The oven, such a trivial object! We use it daily, sometimes very mechanically, without thinking about it too much, because its use is part of a routine.
Still, it’s a good thing to stop and just ask ourselves if we are using it properly, to get an optimal result for the meals we cook. A simple question has been asked to us a couple times in the past; what is the difference between bake and broil?
These options are two different cooking methods we can find on our oven’s dashboard. But what are these two options? What are the differences between both? What should we prefer for a certain food or another?
Let’s start off with Bake! This function uses convection to heat foods, meaning a hot air movement happens inside the oven, and this heat surrounds your meal, top, bottom, and sides – and gets to the centre of it at a certain point during the process.
This convection acts as an indirect heat cooking and is, therefore, a less quick method.
We will prefer this option for baked goods, such as cakes, cookies, muffins, bread, but also one-pot meals; casseroles, meat pies, lasagnas, etc.
N.B. For lasagna, you should choose the 45-5 strategy; 45 minutes baking, 5 minutes broiling. That way, the cheese gets an appetizing golden-brown color and a nice crispness on the surface.

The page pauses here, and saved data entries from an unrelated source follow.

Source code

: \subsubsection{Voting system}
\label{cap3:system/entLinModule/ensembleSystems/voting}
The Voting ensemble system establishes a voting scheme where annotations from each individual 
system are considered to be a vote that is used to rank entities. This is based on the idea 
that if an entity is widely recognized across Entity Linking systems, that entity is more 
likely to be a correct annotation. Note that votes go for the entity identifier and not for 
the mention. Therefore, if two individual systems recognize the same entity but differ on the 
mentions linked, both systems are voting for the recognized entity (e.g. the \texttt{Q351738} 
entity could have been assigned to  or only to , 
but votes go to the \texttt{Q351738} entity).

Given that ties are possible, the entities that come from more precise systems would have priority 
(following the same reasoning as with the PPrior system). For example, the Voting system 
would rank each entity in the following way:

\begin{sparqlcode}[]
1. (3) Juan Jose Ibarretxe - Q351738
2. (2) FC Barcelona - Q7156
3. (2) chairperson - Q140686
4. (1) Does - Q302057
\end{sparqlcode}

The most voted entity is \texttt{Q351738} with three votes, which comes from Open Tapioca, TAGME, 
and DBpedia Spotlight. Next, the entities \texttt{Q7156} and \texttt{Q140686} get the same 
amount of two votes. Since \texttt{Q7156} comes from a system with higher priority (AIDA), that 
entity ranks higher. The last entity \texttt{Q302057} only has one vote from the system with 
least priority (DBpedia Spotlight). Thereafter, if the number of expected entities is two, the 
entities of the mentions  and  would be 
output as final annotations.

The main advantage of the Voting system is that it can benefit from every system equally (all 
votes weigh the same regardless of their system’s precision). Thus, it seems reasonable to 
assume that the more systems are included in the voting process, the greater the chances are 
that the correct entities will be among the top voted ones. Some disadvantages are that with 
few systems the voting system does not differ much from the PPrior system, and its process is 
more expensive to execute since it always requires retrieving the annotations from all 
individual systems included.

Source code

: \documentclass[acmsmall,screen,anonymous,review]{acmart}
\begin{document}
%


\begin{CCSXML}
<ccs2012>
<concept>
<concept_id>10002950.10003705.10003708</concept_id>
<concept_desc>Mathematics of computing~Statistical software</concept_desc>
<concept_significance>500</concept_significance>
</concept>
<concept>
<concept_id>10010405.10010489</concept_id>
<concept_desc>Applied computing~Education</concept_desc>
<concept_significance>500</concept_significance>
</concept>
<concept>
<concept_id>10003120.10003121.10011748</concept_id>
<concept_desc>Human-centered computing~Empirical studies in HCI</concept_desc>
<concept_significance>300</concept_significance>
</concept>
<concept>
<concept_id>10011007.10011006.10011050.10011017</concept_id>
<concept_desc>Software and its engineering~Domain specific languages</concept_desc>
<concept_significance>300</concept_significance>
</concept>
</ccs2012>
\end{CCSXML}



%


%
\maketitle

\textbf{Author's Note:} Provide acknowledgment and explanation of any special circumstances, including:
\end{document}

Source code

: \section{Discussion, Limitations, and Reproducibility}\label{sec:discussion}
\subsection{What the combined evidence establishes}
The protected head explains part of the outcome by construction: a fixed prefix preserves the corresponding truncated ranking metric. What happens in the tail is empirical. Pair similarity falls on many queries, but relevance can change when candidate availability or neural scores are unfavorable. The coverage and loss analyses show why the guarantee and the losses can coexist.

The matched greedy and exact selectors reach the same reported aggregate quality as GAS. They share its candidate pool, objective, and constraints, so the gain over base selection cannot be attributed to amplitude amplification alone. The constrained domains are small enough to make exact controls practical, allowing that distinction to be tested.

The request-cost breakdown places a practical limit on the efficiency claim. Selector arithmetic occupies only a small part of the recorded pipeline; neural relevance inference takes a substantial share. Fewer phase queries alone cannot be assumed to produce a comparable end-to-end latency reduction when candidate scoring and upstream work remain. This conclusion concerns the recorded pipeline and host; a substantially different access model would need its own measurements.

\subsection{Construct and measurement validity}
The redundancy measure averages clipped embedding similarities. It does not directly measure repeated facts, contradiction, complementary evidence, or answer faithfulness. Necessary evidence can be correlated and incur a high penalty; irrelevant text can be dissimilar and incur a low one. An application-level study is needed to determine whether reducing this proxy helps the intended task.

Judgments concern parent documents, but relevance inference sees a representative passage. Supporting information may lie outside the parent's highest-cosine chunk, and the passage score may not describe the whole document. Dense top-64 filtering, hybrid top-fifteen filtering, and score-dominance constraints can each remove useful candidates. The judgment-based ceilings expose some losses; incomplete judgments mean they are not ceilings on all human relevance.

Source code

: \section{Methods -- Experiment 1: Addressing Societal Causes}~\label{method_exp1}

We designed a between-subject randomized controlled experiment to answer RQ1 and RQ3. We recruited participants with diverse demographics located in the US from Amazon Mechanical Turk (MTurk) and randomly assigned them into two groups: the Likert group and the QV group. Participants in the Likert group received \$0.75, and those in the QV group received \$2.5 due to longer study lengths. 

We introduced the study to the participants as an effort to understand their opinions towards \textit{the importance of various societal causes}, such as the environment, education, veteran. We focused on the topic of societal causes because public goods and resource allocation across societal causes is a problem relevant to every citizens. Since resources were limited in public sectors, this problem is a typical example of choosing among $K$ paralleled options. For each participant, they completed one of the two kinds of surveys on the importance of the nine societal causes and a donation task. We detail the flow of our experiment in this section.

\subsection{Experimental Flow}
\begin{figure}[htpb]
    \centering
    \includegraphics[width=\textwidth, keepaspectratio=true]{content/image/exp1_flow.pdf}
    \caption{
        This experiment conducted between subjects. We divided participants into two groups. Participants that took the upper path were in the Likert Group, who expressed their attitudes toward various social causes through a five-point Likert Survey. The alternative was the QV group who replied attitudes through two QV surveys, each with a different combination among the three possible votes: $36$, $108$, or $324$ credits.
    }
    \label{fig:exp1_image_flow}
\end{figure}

Next comes the Broil option. Unlike Bake, which uses indirect heat, Broil works with direct heat, more precisely with what we call infrared radiation, coming from these metal rods placed above the oven racks. Cooking is therefore quicker. And, by the way, you have nothing to be scared of here, as infrared radiation has nothing to do with nuclear radiation. Infrared is totally healthy, according to many scientific researches.
This infrared acts like your barbecue would in the case of a direct heat cooking. It will sear the food and give it, when the context so allows, a caramelization.
As opposed to Bake, the Broil cooking method only heats the top of the food. Therefore, it should be prioritized for thin meat cuts, not higher than 1.5 inches or 4 cm. You can also use Broil for fish and veggies.
What about Roast?
Certain people also have an option called Roast on their oven. What about it? What is it?
If your appliance doesn’t have this button, it isn’t innocuous. Essentially, it’s just playing with the wording, because roasting will accomplish the same job as baking. Why then do we say that it’s playing with words?
Baking means taking soft, unstructured food and making it firm. Bread, for example. Roasting means taking firm, structured food and making it soft and tender. Here, the example would be meat or vegetables.
In other words, you will get slightly the same cooking result for both, whether you bake or roast.